_DIRECTIONS FOR THIS TASK_
Your task is to copy the lines of the data below from the line holding "Chapter 1: Introduction" through the line holding "I start by estimating", inclusive, exactly and with nothing added.

----

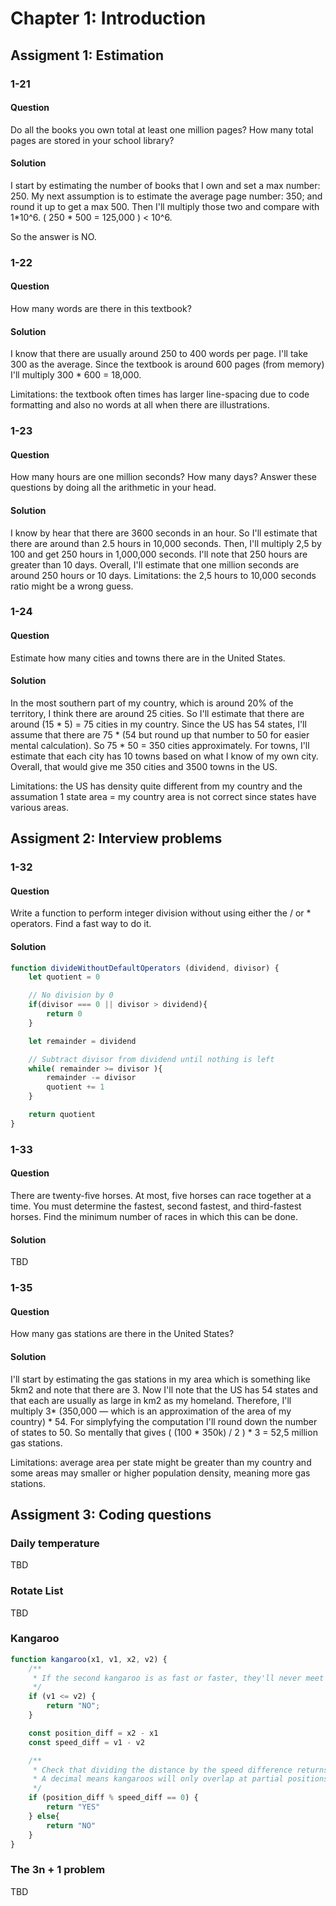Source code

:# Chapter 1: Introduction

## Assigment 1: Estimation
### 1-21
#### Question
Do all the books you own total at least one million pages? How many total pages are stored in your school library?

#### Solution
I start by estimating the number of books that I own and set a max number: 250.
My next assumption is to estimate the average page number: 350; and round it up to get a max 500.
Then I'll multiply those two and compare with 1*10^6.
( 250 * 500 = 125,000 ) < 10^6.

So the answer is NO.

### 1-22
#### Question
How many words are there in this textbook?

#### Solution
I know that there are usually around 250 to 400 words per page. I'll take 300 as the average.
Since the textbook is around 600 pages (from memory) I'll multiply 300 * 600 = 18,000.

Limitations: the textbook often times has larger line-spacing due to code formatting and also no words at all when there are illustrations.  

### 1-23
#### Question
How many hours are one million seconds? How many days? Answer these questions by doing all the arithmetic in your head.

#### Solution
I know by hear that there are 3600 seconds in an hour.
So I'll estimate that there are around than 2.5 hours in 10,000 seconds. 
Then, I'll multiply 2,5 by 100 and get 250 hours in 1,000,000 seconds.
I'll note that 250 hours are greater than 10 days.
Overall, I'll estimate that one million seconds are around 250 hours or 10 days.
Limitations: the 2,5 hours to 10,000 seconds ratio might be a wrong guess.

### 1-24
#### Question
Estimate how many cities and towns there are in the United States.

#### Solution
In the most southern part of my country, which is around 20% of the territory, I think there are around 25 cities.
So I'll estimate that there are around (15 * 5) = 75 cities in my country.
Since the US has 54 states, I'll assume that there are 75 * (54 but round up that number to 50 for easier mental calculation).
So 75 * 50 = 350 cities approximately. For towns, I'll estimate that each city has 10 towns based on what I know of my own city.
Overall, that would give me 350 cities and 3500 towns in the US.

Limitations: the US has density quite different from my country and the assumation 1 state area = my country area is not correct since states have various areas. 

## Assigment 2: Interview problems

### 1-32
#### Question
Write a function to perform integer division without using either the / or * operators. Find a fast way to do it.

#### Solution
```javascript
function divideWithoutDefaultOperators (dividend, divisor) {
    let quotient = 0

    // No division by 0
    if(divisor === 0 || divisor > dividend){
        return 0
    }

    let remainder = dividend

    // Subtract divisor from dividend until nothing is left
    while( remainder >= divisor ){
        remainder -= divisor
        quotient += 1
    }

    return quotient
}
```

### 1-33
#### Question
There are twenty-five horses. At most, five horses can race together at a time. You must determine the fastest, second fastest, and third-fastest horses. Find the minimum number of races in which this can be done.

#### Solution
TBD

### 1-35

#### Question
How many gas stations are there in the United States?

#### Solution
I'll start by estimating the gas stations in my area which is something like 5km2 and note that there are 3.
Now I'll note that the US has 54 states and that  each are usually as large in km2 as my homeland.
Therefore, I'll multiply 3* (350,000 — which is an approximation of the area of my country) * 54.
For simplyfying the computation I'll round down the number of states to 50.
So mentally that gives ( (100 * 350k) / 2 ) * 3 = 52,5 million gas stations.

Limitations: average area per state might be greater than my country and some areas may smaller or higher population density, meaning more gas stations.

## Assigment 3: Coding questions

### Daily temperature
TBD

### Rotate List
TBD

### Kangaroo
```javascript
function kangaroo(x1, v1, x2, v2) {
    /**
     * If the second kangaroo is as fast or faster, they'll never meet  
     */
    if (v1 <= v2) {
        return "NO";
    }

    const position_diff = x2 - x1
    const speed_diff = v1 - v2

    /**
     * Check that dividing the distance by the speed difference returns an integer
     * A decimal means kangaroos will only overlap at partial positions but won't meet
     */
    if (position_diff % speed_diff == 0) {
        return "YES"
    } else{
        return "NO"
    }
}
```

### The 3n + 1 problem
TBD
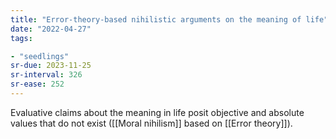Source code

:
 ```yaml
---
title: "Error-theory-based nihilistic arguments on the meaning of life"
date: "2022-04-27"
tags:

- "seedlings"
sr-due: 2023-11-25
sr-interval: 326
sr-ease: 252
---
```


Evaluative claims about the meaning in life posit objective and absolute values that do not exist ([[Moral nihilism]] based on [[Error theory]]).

----

_WRITTEN ANSWER_
:# Chapter 1: Introduction

## Assigment 1: Estimation
### 1-21
#### Question
Do all the books you own total at least one million pages? How many total pages are stored in your school library?

#### Solution
I start by estimating the number of books that I own and set a max number: 250.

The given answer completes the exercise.